WORK TO COMPLETE = What lines in the data below mention the string "documentclass"? Copy them out.

LISTED ENTRIES =
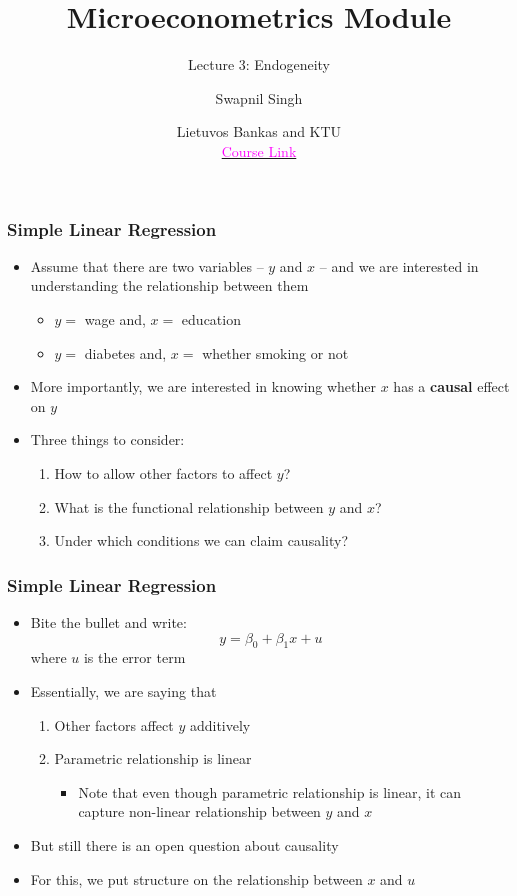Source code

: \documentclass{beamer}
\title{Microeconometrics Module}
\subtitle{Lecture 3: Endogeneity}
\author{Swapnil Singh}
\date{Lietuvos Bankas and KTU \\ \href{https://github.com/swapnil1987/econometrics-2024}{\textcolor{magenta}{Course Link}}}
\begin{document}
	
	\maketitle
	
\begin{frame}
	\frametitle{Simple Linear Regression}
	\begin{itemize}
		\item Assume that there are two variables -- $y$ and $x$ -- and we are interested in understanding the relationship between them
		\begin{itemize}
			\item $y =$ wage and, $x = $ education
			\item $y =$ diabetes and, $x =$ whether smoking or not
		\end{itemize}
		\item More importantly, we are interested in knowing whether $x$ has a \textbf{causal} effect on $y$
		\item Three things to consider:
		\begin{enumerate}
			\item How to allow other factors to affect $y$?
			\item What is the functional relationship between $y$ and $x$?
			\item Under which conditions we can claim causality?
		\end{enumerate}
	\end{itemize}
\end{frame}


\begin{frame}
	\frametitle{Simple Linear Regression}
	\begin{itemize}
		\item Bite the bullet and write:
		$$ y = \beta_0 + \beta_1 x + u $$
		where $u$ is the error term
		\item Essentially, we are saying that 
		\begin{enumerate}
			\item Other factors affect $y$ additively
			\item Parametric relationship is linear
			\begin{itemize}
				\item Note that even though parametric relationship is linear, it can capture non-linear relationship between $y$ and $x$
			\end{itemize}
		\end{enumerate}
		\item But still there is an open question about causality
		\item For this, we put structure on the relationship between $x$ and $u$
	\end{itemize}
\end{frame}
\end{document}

---

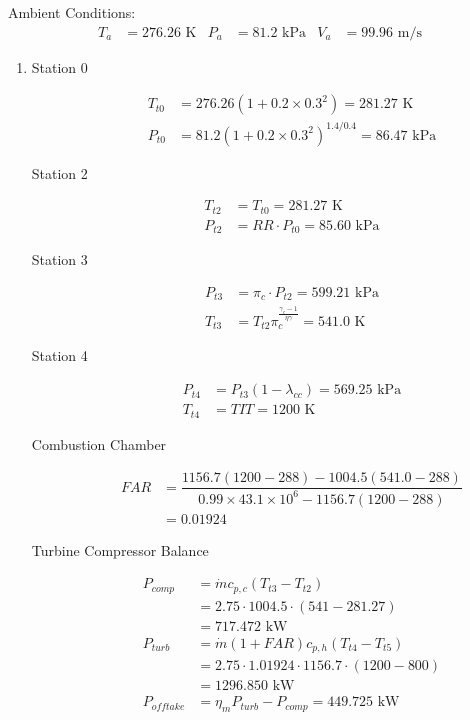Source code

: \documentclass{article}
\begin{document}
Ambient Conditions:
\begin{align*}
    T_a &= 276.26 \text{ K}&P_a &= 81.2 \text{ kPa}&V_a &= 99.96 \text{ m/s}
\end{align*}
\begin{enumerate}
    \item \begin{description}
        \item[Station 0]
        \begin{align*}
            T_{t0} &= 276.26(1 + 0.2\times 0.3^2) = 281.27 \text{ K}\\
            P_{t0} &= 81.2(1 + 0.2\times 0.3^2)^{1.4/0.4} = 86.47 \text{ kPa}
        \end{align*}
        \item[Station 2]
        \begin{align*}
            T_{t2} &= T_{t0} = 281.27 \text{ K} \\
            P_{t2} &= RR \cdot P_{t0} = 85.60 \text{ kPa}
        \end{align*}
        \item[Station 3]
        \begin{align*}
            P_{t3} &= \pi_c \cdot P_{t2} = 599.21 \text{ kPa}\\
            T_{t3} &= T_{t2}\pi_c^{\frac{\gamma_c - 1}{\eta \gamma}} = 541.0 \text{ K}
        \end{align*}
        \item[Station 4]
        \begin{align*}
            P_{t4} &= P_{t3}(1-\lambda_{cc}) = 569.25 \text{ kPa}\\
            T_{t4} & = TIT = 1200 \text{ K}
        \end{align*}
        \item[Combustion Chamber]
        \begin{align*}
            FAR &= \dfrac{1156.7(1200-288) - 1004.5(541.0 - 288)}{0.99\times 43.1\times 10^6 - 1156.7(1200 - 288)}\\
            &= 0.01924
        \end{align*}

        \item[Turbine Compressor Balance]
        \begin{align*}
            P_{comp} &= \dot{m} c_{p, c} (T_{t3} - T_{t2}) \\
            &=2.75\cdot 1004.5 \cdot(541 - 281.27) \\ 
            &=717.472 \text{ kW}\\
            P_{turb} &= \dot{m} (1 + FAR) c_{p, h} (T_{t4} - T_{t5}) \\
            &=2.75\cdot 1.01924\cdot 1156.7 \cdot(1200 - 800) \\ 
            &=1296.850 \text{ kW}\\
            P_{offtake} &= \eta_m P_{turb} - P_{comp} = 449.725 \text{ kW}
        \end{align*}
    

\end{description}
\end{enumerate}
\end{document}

SOLUTION BELOW =
: \documentclass{beamer}
: \documentclass{article}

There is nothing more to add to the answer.